• [Problem to solve]
Please set down, exactly as written, the line containing "# Navigate to your project directory" and every line after it through the end of the records.
___ Records for this exercise
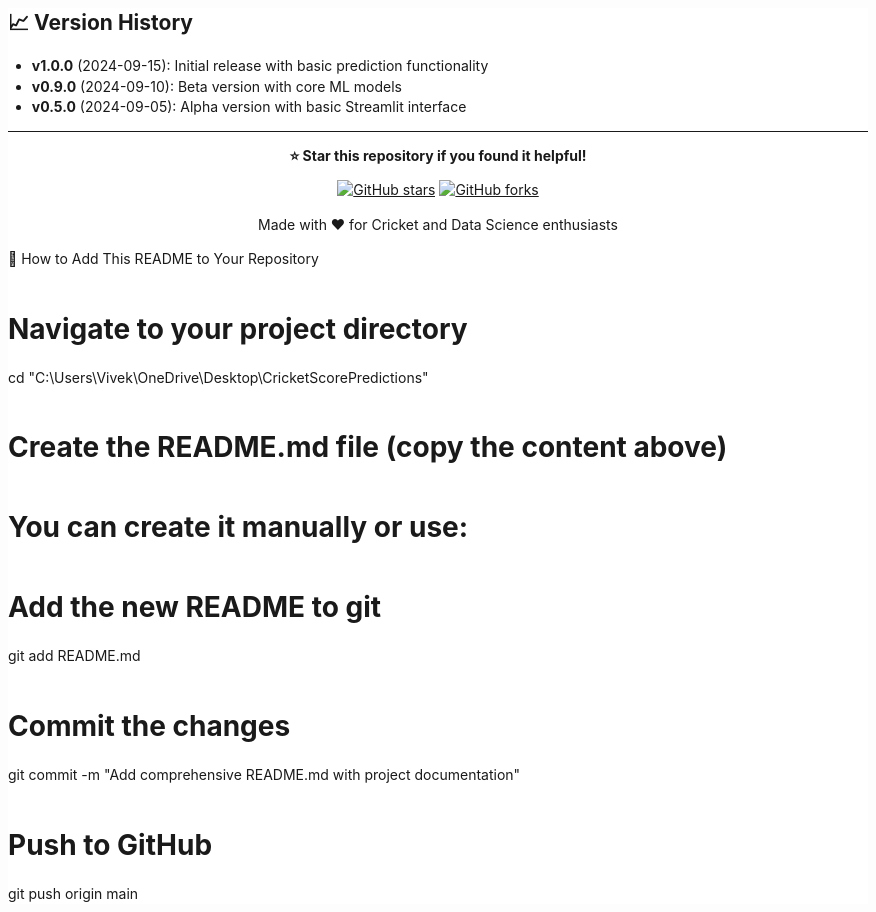 ## 📈 Version History

- **v1.0.0** (2024-09-15): Initial release with basic prediction functionality
- **v0.9.0** (2024-09-10): Beta version with core ML models
- **v0.5.0** (2024-09-05): Alpha version with basic Streamlit interface

---

<div align="center">

**⭐ Star this repository if you found it helpful!**

[![GitHub stars](https://img.shields.io/github/stars/Vivekkachala/CricketScorePredictions.svg?style=social&label=Star)](https://github.com/Vivekkachala/CricketScorePredictions)
[![GitHub forks](https://img.shields.io/github/forks/Vivekkachala/CricketScorePredictions.svg?style=social&label=Fork)](https://github.com/Vivekkachala/CricketScorePredictions/fork)

Made with ❤️ for Cricket and Data Science enthusiasts

</div>

🚀 How to Add This README to Your Repository
# Navigate to your project directory
cd "C:\Users\Vivek\OneDrive\Desktop\CricketScorePredictions"

# Create the README.md file (copy the content above)
# You can create it manually or use:

# Add the new README to git
git add README.md

# Commit the changes
git commit -m "Add comprehensive README.md with project documentation"

# Push to GitHub
git push origin main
______
• [Answer area]
# Navigate to your project directory
cd "C:\Users\Vivek\OneDrive\Desktop\CricketScorePredictions"

# Create the README.md file (copy the content above)
# You can create it manually or use:

# Add the new README to git
git add README.md

# Commit the changes
git commit -m "Add comprehensive README.md with project documentation"

# Push to GitHub
git push origin main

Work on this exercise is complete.